Let's update that for using devcontainers from a Macbook Pro and Visual Studio Code (vscode).
Following on from the example project from Devcontainers for Typescript
If you don't have a Digital Oceancommand-line account, start by creating one.
Remote SSH using VSCode
Then install the doctl
command-line tool.
Upload your public ssh key. You'll need the key id for the next step.
doctl compute ssh-key list
Now, create a droplet. We'll create a 4 virtual CPUs with 16 GB of RAM, so we have the power to run a full development environment. If you need less, then use a smaller server.
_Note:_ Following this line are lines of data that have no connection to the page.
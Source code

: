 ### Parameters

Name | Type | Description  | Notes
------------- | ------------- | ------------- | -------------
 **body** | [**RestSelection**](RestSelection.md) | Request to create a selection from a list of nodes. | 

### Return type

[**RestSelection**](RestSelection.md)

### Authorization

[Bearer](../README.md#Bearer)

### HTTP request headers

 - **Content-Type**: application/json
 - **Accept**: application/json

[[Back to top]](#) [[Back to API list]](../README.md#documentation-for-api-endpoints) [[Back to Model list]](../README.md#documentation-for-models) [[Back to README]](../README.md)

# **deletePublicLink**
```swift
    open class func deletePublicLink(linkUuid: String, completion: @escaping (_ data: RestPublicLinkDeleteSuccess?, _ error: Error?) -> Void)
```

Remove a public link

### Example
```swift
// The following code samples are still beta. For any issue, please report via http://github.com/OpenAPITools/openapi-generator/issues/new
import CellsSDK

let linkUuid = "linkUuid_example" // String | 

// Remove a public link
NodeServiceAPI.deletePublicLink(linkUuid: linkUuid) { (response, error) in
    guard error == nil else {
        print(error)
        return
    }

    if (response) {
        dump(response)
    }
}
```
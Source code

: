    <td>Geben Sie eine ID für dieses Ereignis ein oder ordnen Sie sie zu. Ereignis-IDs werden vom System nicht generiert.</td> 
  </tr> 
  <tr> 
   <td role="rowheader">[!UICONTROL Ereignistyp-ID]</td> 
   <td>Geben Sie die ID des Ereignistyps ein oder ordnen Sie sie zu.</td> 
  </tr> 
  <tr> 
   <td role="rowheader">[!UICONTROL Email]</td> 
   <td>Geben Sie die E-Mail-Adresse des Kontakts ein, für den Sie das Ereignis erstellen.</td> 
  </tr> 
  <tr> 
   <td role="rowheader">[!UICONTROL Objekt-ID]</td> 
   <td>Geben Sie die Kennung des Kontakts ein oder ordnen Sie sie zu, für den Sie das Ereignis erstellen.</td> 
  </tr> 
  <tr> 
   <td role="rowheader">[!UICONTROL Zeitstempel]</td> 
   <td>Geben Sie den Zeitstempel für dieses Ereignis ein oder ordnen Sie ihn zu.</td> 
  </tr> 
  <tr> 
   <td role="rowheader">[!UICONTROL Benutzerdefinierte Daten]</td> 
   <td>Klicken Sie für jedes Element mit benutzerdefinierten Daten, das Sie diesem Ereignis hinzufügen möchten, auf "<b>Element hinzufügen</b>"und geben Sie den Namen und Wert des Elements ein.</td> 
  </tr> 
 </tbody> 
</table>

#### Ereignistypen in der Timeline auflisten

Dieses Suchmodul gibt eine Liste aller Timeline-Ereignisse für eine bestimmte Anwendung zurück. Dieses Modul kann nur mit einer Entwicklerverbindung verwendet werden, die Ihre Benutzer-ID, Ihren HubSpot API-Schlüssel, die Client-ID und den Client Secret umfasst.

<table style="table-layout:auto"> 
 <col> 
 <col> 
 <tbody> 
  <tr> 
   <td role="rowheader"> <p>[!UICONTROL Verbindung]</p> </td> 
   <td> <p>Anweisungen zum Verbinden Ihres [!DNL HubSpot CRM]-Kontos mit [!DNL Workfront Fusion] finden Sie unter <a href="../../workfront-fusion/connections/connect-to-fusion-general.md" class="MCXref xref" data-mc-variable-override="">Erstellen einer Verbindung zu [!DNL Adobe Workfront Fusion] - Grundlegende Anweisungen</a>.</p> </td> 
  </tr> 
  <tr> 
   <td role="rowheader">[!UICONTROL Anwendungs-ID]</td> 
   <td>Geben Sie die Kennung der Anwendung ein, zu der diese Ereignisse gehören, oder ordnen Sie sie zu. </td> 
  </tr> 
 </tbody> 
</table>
We'll use the docker image so that docker is set up and available for us.
doctl compute droplet create vscode-ssh-test --size s-4vcpu-16gb-amd \
--image docker-20-04 --region nyc1 --ssh-keys xxxxxxx
When this is done, you can list them.
doctl compute droplet list
Create a firewall to only allow ssh
doctl compute firewall create \
--name "vscode-ssh-test-firewall" \
--inbound-rules "protocol:tcp,ports:22,address:0.0.0.0/0,address:::/0" \
--outbound-rules "protocol:icmp,address:0.0.0.0/0,address:::/0 protocol:tcp,ports:all,address:0.0.0.0/0,address:::/0 protocol:udp,ports:all,address:0.0.0.0/0,address:::/0" \
--droplet-ids "YOUR_DROPLET_ID"
Note: you can future secure this by replacing the 0.0.0.0
with your IP address, which you can get with curl ipinfo.io/ip
Connect to it using the IP address and the root
user.
ssh root@xxx.xxx.xxx.xxx
Best to set up an alias in your ~/.ssh/config
Host digitalocean-example
Hostname xxx.xxx.xxx.xxx
User root
ForwardAgent yes
Now you can ssh in by name
ssh digitalocean-example
Clone your git repo, here I'll use https://github.com/markcallen/devcontainer-typescript-example
mkdir src
cd src
git clone https://github.com/markcallen/devcontainer-typescript-example
Now, ensure that you have the Remote SSH extension installed in your VSCode. For more details, see: Remote Development using SSH
From VSCode, open Remote SSH: Connect to Host and enter the name of the connection. For this example, I've used digitalocean-example
This will open a new VSCode window. Open, File: Open Folder and enter /root/src/devcontainer-typescript-example
When prompted, Reopen in Container.
You are now running in a devcontainer on a DigitalOcean droplet.

DigitalOcean charges for droplets even when they are off, so don't forget to delete them when done.
doctl compute droplet list
doctl compute droplet delete <droplet id>
Now you've set up a remote development environment using Visual Studio Code and devcontainers on a DigitalOcean droplet. The setup enables consistent, containerized dev environments accessible from anywhere, ideal for cloud-native workflows and team collaboration.